Problem: Which lines in the records below contain the word "ellipsis"? Copy each one out.

Source records:
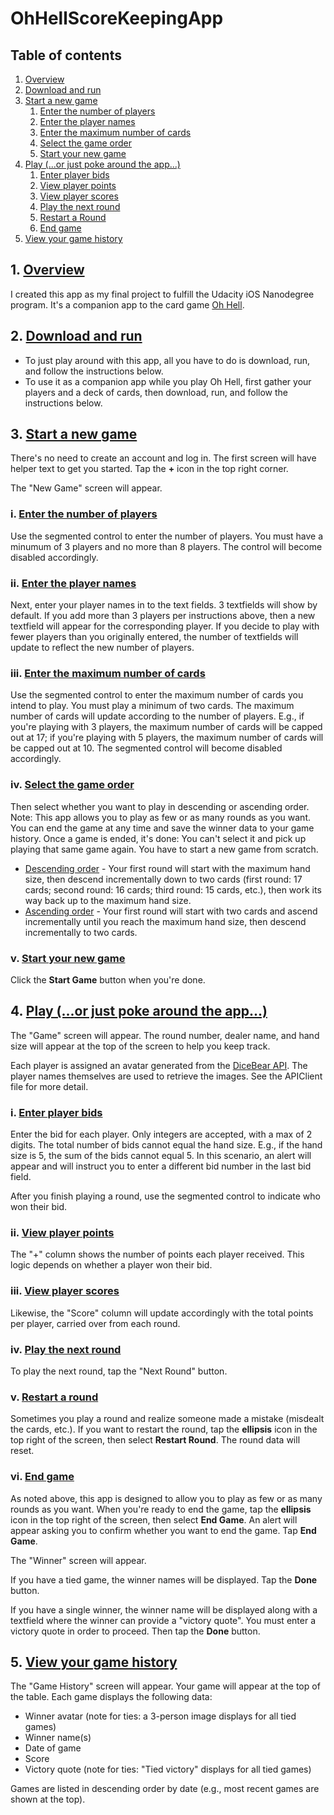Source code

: # OhHellScoreKeepingApp

## Table of contents
1. [Overview](#Overview)
2. [Download and run](#Download-and-run)
3. [Start a new game](#Start-a-new-game)
   1. [Enter the number of players](#Enter-the-number-of-players)
   2. [Enter the player names](#Enter-the-player-names)
   3. [Enter the maximum number of cards](#Enter-the-maximum-number-of-cards)
   4. [Select the game order](#Select-the-game-order)
   5. [Start your new game](#Start-your-new-game)
4. [Play (...or just poke around the app...)](#Play-(...or-just-poke-around-the-app...))
   1. [Enter player bids](#Enter-player-bids)
   2. [View player points](#View-player-points)
   3. [View player scores](#View-player-scores)
   4. [Play the next round](#Play-the-next-round)
   5. [Restart a Round](#Restart-a-Round)
   6. [End game](#End-game)
5. [View your game history](#View-your-game-history)

## 1. <ins>Overview</ins>
I created this app as my final project to fulfill the Udacity iOS Nanodegree program. It's a companion app to the card game [Oh Hell](https://en.wikipedia.org/wiki/Oh_hell).

## 2. <ins>Download and run</ins>
* To just play around with this app, all you have to do is download, run, and follow the instructions below. 
* To use it as a companion app while you play Oh Hell, first gather your players and a deck of cards, then download, run, and follow the instructions below.

## 3. <ins>Start a new game</ins>
There's no need to create an account and log in. The first screen will have helper text to get you started. Tap the **+** icon in the top right corner.

The "New Game" screen will appear. 

### i. <ins>Enter the number of players</ins>
Use the segmented control to enter the number of players. You must have a minumum of 3 players and no more than 8 players. The control will become disabled accordingly.

### ii. <ins>Enter the player names</ins>
Next, enter your player names in to the text fields. 3 textfields will show by default. If you add more than 3 players per instructions above, then a new textfield will appear for the corresponding player. If you decide to play with fewer players than you originally entered, the number of textfields will update to reflect the new number of players.

### iii. <ins>Enter the maximum number of cards</ins>
Use the segmented control to enter the maximum number of cards you intend to play. You must play a minimum of two cards. The maximum number of cards will update according to the number of players. E.g., if you're playing with 3 players, the maximum number of cards will be capped out at 17; if you're playing with 5 players, the maximum number of cards will be capped out at 10. The segmented control will become disabled accordingly. 

### iv. <ins>Select the game order</ins>
Then select whether you want to play in descending or ascending order. Note: This app allows you to play as few or as many rounds as you want. You can end the game at any time and save the winner data to your game history. Once a game is ended, it's done: You can't select it and pick up playing that same game again. You have to start a new game from scratch.

* <ins>Descending order</ins> - Your first round will start with the maximum hand size, then descend incrementally down to two cards (first round: 17 cards; second round: 16 cards; third round: 15 cards, etc.), then work its way back up to the maximum hand size.
* <ins>Ascending order</ins> -  Your first round will start with two cards and ascend incrementally until you reach the maximum hand size, then descend incrementally to two cards.


### v. <ins>Start your new game</ins>
Click the **Start Game** button when you're done.

## 4. <ins>Play (...or just poke around the app...)</ins>
The "Game" screen will appear. The round number, dealer name, and hand size will appear at the top of the screen to help you keep track.

Each player is assigned an avatar generated from the [DiceBear API](https://www.dicebear.com/styles/identicon/). The player names themselves are used to retrieve the images. See the APIClient file for more detail.

### i. <ins>Enter player bids</ins>
Enter the bid for each player. Only integers are accepted, with a max of 2 digits. The total number of bids cannot equal the hand size. E.g., if the hand size is 5, the sum of the bids cannot equal 5. In this scenario, an alert will appear and will instruct you to enter a different bid number in the last bid field.

After you finish playing a round, use the segmented control to indicate who won their bid.

### ii. <ins>View player points</ins>
The "+" column shows the number of points each player received. This logic depends on whether a player won their bid. 

### iii. <ins>View player scores</ins>
Likewise, the "Score" column will update accordingly with the total points per player, carried over from each round. 

### iv. <ins>Play the next round</ins>
To play the next round, tap the "Next Round" button.

### v. <ins>Restart a round</ins>
Sometimes you play a round and realize someone made a mistake (misdealt the cards, etc.). If you want to restart the round, tap the **ellipsis** icon in the top right of the screen, then select **Restart Round**. The round data will reset. 

### vi. <ins>End game</ins>
As noted above, this app is designed to allow you to play as few or as many rounds as you want. When you're ready to end the game, tap the **ellipsis** icon in the top right of the screen, then select **End Game**. An alert will appear asking you to confirm whether you want to end the game. Tap **End Game**.

The "Winner" screen will appear.

If you have a tied game, the winner names will be displayed. Tap the **Done** button.

If you have a single winner, the winner name will be displayed along with a textfield where the winner can provide a "victory quote". You must enter a victory quote in order to proceed. Then tap the **Done** button.

## 5. <ins>View your game history</ins>
The "Game History" screen will appear. Your game will appear at the top of the table. Each game displays the following data:

* Winner avatar (note for ties: a 3-person image displays for all tied games)
* Winner name(s)
* Date of game
* Score
* Victory quote (note for ties: "Tied victory" displays for all tied games)

Games are listed in descending order by date (e.g., most recent games are shown at the top).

Solution:
Sometimes you play a round and realize someone made a mistake (misdealt the cards, etc.). If you want to restart the round, tap the **ellipsis** icon in the top right of the screen, then select **Restart Round**. The round data will reset. 
As noted above, this app is designed to allow you to play as few or as many rounds as you want. When you're ready to end the game, tap the **ellipsis** icon in the top right of the screen, then select **End Game**. An alert will appear asking you to confirm whether you want to end the game. Tap **End Game**.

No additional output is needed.